Vaccine offers complete protection against Ebola virus

Posted: 11 October 2018 | | No comments yet

Researchers at The Wistar Institute have developed a DNA based vaccine that has offered compete protection against the Ebola virus in preclinical trials…


A novel synthetic DNA vaccine developed based on technology pioneered by scientists at The Wistar Institute Vaccine & Immunotherapy Centre offers complete protection from Zaire Ebola virus (EBOV) infection in promising preclinical research. 

Ebola virus infection causes a severe hemorrhagic fever that has a 50 percent fatality rate, according to the World Health Organization. Recent advances have led to the development of promising experimental vaccine candidates that may be associated with side effects and/or may not be applicable in specific vulnerable populations, such as children, pregnant women and immunocompromised individuals. In addition, there is a need to boost these vaccines to provide long-term protection.

Using a unique approach, Wistar scientists designed optimised synthetic DNA vaccine candidates targeting a virus surface protein called glycoprotein. They demonstrated efficacy of the novel vaccine candidates and durability of the immune responses in animal models. Importantly, results showed strong immune responses one year after the last dose, supporting the long-term immunogenicity of the vaccine – a particularly challenging area for Ebola vaccines.

“Synthetic non-viral based DNA technology allows for rapid vaccine development by delivery directly into the skin, resulting in consistent, potent and rapid immunity compared to traditional vaccine approaches,” said lead researcher Dr David B. Weiner, executive vice president and director of Wistar’s Vaccine & Immunotherapy Centre, and W.W. Smith Charitable Trust Professor in Cancer Research. “An anti-Ebola virus DNA vaccine like this may provide an important new tool for protection, and we are excited to see what future studies will unveil.”
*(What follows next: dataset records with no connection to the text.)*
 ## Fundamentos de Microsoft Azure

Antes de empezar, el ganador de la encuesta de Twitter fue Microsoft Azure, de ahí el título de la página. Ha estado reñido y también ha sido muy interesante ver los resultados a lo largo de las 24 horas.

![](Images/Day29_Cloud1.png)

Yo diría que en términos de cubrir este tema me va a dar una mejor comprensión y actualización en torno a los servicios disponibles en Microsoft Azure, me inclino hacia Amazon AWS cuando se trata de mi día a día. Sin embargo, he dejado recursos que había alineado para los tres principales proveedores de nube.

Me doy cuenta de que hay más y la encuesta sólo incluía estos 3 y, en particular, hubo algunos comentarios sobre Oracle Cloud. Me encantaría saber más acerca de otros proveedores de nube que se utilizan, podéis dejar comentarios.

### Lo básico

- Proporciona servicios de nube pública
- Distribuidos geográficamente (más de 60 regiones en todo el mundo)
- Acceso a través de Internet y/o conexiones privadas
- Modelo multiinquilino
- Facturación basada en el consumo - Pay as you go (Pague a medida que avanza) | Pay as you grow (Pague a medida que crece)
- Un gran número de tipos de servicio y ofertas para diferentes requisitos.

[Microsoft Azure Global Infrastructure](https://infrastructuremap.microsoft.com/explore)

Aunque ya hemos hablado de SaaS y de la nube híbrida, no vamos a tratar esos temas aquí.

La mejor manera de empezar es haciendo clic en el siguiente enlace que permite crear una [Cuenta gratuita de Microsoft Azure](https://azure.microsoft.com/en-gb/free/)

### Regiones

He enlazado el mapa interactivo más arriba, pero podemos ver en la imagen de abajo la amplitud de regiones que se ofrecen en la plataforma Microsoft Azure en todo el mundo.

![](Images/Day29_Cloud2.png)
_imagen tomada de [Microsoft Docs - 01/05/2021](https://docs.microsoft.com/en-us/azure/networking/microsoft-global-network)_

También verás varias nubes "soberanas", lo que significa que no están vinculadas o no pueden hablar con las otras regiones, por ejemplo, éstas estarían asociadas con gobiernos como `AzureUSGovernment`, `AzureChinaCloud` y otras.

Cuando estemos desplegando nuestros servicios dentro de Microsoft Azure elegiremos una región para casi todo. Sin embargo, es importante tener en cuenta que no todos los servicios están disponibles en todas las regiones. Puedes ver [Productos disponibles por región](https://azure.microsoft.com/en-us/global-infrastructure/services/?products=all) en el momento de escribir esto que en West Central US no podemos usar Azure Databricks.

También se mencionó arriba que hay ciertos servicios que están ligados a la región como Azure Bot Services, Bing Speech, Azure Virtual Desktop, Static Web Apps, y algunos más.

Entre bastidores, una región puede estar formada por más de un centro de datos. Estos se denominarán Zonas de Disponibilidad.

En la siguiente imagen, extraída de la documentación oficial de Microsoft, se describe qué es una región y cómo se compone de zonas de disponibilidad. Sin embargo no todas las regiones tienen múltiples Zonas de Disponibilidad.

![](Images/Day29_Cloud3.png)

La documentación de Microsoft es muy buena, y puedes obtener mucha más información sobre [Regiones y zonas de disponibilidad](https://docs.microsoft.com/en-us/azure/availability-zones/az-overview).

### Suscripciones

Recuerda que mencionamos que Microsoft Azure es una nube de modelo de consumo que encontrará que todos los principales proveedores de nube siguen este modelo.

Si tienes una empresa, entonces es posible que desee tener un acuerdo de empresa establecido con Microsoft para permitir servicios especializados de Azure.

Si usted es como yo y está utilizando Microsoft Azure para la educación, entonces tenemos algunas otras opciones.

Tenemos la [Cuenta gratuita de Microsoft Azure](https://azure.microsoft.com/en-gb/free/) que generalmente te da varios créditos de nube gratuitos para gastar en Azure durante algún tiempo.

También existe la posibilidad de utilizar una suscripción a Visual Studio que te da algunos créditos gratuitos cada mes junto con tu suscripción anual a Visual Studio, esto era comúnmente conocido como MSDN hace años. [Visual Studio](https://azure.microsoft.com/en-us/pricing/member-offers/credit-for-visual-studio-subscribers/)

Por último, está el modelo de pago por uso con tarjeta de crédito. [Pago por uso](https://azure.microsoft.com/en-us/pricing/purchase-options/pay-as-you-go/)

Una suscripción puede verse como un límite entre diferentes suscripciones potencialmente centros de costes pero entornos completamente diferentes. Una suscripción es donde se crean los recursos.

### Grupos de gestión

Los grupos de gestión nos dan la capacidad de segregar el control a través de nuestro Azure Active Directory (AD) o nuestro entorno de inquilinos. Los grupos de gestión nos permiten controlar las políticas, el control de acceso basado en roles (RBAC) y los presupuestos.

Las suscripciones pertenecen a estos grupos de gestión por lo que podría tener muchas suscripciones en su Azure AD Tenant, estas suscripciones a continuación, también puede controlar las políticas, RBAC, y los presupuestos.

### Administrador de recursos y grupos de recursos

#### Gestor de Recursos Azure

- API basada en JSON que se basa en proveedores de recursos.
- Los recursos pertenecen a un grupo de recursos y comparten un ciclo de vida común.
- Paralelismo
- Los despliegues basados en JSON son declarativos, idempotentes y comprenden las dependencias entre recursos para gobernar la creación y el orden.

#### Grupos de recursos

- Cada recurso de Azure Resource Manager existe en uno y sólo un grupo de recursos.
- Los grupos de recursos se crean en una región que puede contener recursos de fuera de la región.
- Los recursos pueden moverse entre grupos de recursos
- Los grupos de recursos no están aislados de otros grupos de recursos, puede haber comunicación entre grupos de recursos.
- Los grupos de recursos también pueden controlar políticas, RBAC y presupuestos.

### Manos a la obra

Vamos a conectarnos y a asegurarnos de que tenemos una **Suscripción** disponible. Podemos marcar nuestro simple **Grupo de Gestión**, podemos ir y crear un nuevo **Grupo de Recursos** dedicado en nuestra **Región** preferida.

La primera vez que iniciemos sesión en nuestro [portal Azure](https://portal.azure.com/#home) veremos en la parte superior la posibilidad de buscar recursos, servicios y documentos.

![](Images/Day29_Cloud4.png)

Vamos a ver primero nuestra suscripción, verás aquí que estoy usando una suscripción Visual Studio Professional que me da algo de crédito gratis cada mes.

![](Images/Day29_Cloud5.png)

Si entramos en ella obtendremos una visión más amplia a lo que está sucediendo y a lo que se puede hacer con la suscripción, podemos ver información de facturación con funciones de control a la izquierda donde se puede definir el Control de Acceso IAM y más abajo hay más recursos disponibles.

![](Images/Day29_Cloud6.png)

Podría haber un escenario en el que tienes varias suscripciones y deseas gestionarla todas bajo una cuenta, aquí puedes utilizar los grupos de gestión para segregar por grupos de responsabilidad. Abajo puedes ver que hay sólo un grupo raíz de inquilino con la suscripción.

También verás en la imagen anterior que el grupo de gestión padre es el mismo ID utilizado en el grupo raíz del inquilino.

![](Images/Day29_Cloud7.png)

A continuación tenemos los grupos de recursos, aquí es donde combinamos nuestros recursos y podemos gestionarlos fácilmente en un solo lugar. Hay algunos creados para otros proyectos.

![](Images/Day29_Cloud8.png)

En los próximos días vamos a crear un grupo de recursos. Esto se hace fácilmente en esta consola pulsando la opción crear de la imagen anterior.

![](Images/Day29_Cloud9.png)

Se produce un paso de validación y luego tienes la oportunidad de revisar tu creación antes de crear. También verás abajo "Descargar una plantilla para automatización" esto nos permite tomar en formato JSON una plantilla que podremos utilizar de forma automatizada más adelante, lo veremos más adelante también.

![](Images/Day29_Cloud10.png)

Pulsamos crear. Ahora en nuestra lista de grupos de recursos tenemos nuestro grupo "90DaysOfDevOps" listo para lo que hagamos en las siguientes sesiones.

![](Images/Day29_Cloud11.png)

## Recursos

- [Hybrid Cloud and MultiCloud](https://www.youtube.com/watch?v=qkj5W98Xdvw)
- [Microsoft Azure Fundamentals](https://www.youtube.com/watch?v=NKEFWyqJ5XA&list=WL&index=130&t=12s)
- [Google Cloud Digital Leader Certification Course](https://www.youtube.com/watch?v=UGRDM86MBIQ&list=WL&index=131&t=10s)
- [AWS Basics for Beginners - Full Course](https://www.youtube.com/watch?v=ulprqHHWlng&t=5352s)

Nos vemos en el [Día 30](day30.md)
The researchers optimised a shorter, dose-sparing, immunisation regimen and simplified vaccine administration directly into the skin. This new approach induced rapid and protective immunity from virus challenges. The detected antibody levels were equal or higher to those reported for other vaccines currently being evaluated in the clinic, according to the study.

“The success of intradermal delivery of a low-dose regimen is very encouraging,” said Dr Ami Patel, associate staff scientist in the Weiner Lab. “The ultimate goal of our work is to create effective and safe vaccines that are optimised for field use in at-risk areas.”

Study results were published in the Journal of Infectious Diseases.